While there’s still a unique match for each sprite positions and a given screen pixel, we, as a programmer, can’t just tell TIA chip where to place the sprite. Instead, we have to tell the TIA, “now”, and the TIA will latch the counter value. The problem being, the TIA runs at 3 times the clock speed of the 6502 CPU. (It actually clocks the CPU at every three TIA “color clocks” and the 6507 is actually a “slave” [sorry for the term, but I really don’t know a better one in this context] to the TIA. This not being in control of the CPU is also the reason, why we can tell the TIA to put the CPU to sleep until it reaches horisontal sync, in order to synchronize the program with the screen. It is really the TIA, which is in control.) Anyways, the CPU runs at a third of the speed of TIA and we have to wait for a position, with the tightes loop in 6502/6507 code amounting to 5 CPU cycles or 15 screen pixels.
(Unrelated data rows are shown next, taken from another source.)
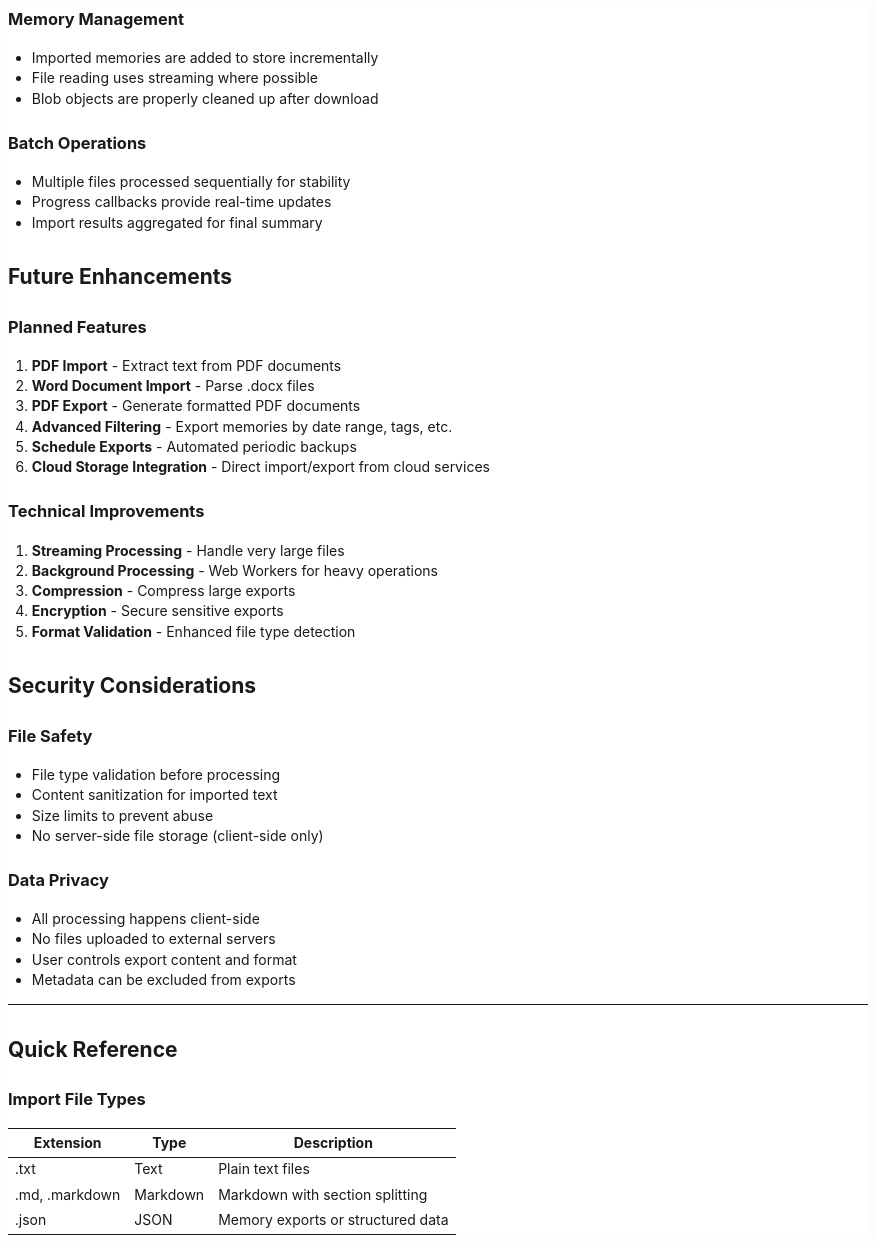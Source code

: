 ### Memory Management
- Imported memories are added to store incrementally
- File reading uses streaming where possible
- Blob objects are properly cleaned up after download

### Batch Operations
- Multiple files processed sequentially for stability
- Progress callbacks provide real-time updates
- Import results aggregated for final summary

## Future Enhancements

### Planned Features
1. **PDF Import** - Extract text from PDF documents
2. **Word Document Import** - Parse .docx files
3. **PDF Export** - Generate formatted PDF documents
4. **Advanced Filtering** - Export memories by date range, tags, etc.
5. **Schedule Exports** - Automated periodic backups
6. **Cloud Storage Integration** - Direct import/export from cloud services

### Technical Improvements
1. **Streaming Processing** - Handle very large files
2. **Background Processing** - Web Workers for heavy operations
3. **Compression** - Compress large exports
4. **Encryption** - Secure sensitive exports
5. **Format Validation** - Enhanced file type detection

## Security Considerations

### File Safety
- File type validation before processing
- Content sanitization for imported text
- Size limits to prevent abuse
- No server-side file storage (client-side only)

### Data Privacy
- All processing happens client-side
- No files uploaded to external servers
- User controls export content and format
- Metadata can be excluded from exports

---

## Quick Reference

### Import File Types
| Extension | Type | Description |
|-----------|------|-------------|
| .txt | Text | Plain text files |
| .md, .markdown | Markdown | Markdown with section splitting |
| .json | JSON | Memory exports or structured data |
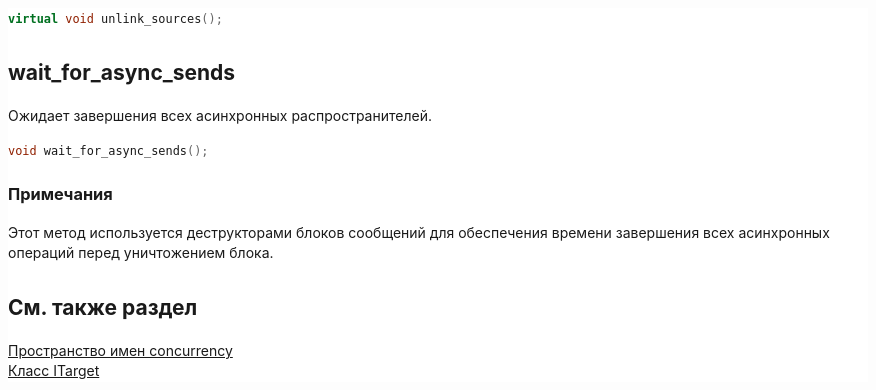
 ```cpp
virtual void unlink_sources();
```

## <a name="wait_for_async_sends"></a>wait_for_async_sends

Ожидает завершения всех асинхронных распространителей.

```cpp
void wait_for_async_sends();
```

### <a name="remarks"></a>Примечания

Этот метод используется деструкторами блоков сообщений для обеспечения времени завершения всех асинхронных операций перед уничтожением блока.

## <a name="see-also"></a>См. также раздел

[Пространство имен concurrency](concurrency-namespace.md)<br/>
[Класс ITarget](itarget-class.md)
Oops.
However, there is also the equivalent of the slipping counter chains of early video games with a stop code of 7, meaning, we can displace a sprite by up to 7 pixels to the left or right, in order to fine adjust the position at up to 15 pixels. Which matches somewhat fortunately the granularity of our 6502/6507 tight delay loop. There are even registers for this, which actually accept somewhat sane vales. (They are only shifted right by 4 bits, in the high nibble. In contrast to this, the bytes for the “fat” backround pixels are not in sequential order. But this saves a few other transistors.) We “only” have to deduce the suitable offset to our coarse postion resulting from the wait loop…
The other way the TIA saves a lot of transistors is by not “knowing” anything about vertical positions, screen extend and refresh. It’s just not implemented. Anything vertical is to be handled by our program. Meaning, we have to count scanlines, turn on video after the end of vertical blank, count visible screen lines and orchestrate them (what’s called a video kernel), switch off the video at the lower border, count up to vertical sync and orchestrate the VSYNC pattern. (The timers of the 6532 “RIOT” PIA are of some help here, as we can set up timers to keep track of VSYNC, for example.)
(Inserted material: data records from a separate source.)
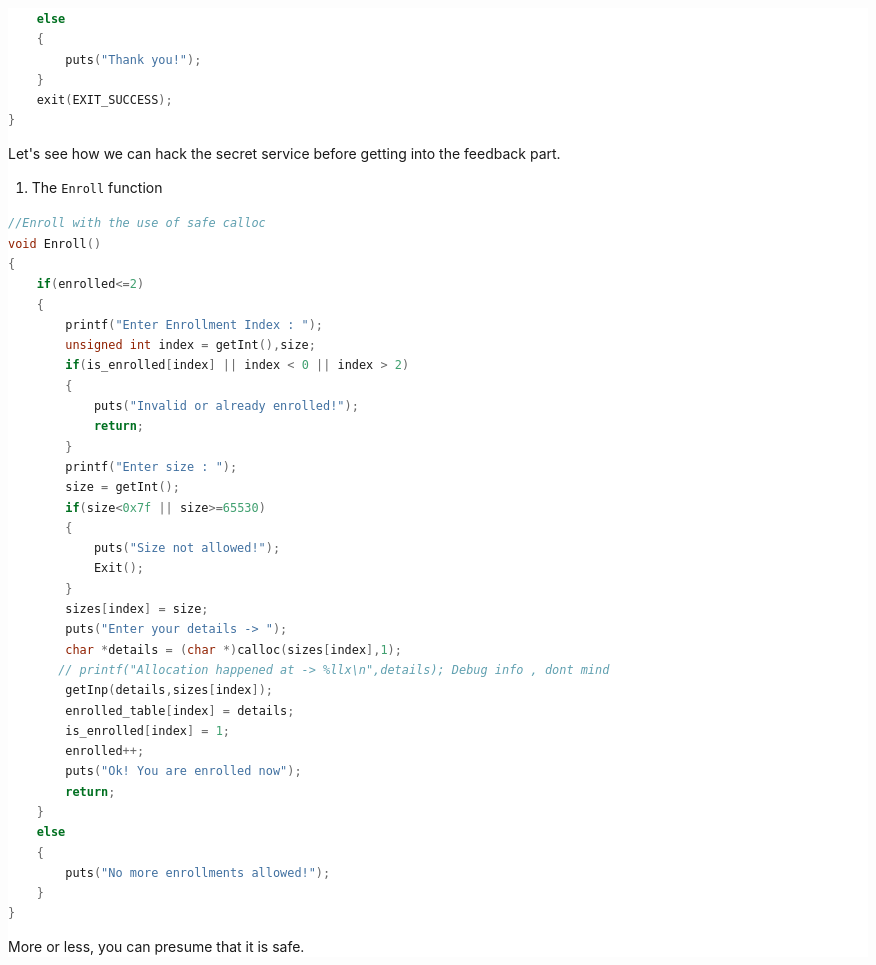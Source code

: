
 ```c
    else
    {
        puts("Thank you!");
    }
    exit(EXIT_SUCCESS);
}
```

Let's see how we can hack the secret service before getting into the feedback part.

1. The `Enroll` function

```c
//Enroll with the use of safe calloc
void Enroll()
{
    if(enrolled<=2)
    {
        printf("Enter Enrollment Index : ");
        unsigned int index = getInt(),size; 
        if(is_enrolled[index] || index < 0 || index > 2)
        {
            puts("Invalid or already enrolled!");
            return;
        }
        printf("Enter size : ");
        size = getInt();
        if(size<0x7f || size>=65530)
        {
            puts("Size not allowed!");
            Exit();
        }
        sizes[index] = size;
        puts("Enter your details -> ");
        char *details = (char *)calloc(sizes[index],1);
       // printf("Allocation happened at -> %llx\n",details); Debug info , dont mind
        getInp(details,sizes[index]);
        enrolled_table[index] = details;
        is_enrolled[index] = 1;
        enrolled++;
        puts("Ok! You are enrolled now");
        return;
    }
    else
    {
        puts("No more enrollments allowed!");
    }
}


```

More or less, you can presume that it is safe.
The interesting part is that this isn’t as horrible as it sounds, at all. Since the TIA is really in control of things and also the main agency to effect anything outside the CPU, we’re talking to the TIA much like we would talk to an operating system. (A small difference is that the TIA doesn’t return anything. Actually, the same addresses are used to instruct the TIA by writing or just strobing them, and for returning any input values on read access. So it is a rather taciturn compagnion, but a trustworthy one.) The effect is really much like programming on bare metal and at the same time talking to an OS, which happens to be bare metal as well.